Segment Start: Data
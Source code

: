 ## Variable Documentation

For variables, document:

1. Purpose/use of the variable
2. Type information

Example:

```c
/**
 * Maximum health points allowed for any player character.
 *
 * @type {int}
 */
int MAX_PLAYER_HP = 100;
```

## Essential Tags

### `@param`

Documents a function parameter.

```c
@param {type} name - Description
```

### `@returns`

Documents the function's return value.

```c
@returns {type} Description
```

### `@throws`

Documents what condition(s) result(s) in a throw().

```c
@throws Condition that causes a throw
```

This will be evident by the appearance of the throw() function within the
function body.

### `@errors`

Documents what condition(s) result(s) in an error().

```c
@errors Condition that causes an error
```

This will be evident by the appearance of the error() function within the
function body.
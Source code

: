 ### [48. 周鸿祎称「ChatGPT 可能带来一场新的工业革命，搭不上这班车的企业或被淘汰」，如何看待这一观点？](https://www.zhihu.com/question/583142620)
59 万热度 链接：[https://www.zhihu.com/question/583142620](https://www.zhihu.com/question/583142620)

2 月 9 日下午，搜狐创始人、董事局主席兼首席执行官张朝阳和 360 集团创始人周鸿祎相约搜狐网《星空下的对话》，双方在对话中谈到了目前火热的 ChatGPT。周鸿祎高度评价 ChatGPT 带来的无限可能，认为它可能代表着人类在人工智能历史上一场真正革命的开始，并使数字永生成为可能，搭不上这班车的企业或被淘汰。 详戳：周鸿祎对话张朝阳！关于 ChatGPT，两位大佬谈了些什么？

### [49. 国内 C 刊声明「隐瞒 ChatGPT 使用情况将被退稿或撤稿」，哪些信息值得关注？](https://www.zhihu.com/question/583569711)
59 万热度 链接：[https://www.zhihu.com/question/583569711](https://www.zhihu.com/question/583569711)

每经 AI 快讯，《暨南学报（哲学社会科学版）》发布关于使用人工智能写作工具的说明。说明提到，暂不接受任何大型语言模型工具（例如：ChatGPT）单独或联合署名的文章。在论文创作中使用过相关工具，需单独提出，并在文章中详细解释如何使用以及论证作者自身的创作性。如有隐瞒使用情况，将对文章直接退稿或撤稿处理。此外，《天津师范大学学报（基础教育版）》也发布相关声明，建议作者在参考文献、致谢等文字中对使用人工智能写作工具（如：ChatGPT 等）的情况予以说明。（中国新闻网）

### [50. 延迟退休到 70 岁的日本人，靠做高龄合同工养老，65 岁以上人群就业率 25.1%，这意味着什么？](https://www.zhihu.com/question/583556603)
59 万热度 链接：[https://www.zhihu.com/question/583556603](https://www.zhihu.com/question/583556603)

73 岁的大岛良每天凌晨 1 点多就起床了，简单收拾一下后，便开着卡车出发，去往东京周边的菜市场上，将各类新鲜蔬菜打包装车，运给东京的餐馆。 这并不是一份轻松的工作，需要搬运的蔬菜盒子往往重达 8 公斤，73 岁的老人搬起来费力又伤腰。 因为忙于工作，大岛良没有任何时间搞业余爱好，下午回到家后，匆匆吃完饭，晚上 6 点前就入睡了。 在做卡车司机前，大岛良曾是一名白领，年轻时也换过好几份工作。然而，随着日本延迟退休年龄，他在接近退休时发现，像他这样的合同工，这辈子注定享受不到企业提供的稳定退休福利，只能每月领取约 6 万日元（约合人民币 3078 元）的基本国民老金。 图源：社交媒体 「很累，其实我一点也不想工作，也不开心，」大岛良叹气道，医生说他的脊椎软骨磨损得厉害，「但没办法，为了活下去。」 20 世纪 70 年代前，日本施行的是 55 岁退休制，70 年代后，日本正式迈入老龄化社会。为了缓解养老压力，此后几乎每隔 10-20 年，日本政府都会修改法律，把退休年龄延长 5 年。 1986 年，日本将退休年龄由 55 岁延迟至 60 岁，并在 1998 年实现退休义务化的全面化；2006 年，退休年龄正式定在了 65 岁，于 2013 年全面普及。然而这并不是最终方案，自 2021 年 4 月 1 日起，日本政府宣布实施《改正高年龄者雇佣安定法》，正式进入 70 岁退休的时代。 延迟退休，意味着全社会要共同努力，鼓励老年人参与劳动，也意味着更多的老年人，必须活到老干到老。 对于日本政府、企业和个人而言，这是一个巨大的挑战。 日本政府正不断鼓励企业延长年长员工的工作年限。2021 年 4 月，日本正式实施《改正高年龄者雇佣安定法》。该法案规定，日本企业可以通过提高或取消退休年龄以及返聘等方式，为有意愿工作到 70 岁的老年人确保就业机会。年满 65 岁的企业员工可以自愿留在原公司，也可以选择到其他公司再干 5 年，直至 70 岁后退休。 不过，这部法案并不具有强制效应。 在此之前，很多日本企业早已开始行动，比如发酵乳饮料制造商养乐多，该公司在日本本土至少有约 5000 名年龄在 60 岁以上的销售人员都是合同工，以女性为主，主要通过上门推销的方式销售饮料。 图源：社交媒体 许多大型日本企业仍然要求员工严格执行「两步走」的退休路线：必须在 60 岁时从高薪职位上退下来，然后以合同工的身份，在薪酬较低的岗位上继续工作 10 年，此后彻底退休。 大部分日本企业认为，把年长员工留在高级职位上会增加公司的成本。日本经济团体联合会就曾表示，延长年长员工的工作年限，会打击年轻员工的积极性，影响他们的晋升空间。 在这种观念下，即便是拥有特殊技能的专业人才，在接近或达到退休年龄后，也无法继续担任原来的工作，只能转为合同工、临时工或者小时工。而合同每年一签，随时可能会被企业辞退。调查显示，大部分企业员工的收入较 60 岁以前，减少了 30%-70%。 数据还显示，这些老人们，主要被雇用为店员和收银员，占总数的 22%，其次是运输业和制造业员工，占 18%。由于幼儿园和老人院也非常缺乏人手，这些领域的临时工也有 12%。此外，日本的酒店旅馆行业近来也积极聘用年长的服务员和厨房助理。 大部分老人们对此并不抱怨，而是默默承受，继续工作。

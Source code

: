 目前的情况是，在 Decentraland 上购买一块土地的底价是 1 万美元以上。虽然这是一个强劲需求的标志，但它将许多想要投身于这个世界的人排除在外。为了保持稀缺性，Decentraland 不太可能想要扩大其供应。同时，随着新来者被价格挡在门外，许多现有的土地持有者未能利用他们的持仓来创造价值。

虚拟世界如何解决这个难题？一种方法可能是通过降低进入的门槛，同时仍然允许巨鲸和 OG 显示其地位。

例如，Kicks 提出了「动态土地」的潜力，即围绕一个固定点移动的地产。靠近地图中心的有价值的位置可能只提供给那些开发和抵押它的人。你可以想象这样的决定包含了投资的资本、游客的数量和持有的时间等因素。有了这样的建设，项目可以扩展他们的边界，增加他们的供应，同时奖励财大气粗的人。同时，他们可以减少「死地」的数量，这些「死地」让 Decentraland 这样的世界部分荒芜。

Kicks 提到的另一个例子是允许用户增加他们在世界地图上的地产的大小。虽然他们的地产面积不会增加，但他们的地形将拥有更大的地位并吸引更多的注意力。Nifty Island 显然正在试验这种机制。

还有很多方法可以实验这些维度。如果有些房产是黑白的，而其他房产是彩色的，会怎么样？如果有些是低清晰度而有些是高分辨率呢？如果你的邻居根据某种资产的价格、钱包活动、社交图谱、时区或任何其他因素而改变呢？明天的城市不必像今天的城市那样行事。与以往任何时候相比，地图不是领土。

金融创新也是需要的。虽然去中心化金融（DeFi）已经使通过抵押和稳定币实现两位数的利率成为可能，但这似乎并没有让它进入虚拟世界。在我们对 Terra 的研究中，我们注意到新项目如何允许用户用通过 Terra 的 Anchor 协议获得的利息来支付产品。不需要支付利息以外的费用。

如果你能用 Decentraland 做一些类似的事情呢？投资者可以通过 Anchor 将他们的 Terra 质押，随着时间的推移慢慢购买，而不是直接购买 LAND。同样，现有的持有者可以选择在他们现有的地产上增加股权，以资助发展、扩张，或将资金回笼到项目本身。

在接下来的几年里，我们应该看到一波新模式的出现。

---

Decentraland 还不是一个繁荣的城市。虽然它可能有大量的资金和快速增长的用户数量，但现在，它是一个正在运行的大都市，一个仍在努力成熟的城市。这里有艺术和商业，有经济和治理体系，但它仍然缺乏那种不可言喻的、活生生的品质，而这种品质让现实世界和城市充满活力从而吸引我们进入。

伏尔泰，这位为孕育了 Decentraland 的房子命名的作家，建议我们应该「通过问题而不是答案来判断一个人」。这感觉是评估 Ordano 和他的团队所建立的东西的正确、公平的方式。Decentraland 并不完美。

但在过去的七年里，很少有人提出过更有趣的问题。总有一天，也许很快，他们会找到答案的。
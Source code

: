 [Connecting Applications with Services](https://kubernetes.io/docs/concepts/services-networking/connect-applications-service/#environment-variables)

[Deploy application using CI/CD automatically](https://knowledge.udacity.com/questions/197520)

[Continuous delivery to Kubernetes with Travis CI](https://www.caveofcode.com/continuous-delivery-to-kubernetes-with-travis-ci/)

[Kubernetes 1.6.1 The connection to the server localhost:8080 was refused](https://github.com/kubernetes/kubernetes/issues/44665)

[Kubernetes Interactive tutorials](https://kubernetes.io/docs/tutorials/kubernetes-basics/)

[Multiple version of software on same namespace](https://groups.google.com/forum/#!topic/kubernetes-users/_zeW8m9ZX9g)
Segment End: Data
• **What is required**
Find how many lines of the listing include the word "Terra" and answer with that count by itself.

• **Output of the exercise**
2